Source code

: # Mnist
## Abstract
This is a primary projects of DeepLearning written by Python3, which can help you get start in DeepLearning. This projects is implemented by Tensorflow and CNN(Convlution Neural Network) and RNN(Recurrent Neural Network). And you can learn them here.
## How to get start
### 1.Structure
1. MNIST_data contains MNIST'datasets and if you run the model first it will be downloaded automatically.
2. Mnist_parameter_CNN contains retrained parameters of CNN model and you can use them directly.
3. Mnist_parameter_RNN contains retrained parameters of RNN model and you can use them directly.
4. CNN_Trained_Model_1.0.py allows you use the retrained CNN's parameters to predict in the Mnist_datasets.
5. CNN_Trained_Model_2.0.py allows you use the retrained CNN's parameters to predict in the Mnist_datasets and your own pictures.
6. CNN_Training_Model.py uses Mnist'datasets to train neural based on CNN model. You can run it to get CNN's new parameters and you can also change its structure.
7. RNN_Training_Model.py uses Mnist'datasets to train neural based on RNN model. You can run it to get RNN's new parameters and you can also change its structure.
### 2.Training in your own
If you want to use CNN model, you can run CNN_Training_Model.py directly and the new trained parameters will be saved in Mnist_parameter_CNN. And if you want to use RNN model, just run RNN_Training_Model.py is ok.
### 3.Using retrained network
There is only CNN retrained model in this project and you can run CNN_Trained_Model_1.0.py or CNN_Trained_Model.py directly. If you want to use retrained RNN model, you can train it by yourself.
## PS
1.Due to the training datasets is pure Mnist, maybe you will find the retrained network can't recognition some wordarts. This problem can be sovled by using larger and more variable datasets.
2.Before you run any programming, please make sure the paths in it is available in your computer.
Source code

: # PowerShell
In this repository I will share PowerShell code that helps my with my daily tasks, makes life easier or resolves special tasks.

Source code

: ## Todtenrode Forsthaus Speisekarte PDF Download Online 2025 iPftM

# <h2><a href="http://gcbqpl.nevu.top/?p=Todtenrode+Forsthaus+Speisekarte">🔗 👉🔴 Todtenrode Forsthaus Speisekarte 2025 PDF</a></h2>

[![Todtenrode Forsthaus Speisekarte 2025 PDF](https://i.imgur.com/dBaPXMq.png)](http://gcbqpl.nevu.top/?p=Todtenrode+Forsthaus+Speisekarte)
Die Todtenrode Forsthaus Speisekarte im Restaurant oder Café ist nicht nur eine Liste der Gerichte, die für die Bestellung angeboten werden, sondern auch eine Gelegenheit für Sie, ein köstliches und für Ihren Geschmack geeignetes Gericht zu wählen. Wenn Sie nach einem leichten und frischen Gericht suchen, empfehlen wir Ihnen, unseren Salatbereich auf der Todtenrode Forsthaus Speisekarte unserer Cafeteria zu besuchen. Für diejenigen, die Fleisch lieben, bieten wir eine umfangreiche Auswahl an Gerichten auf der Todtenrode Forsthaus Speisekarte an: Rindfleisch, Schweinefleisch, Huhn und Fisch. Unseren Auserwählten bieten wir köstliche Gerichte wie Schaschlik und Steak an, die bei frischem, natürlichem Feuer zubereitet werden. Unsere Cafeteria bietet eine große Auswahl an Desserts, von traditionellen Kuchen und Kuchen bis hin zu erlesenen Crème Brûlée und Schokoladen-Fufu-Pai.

* * * *

DIRECTIONS FOR THIS TASK ▸ All that is wanted is an exact copy of the lines above from the one with "## Abstract" through the one with "This is a primary", with both ends included.

TASK RESPONSE ▸
## Abstract
This is a primary projects of DeepLearning written by Python3, which can help you get start in DeepLearning. This projects is implemented by Tensorflow and CNN(Convlution Neural Network) and RNN(Recurrent Neural Network). And you can learn them here.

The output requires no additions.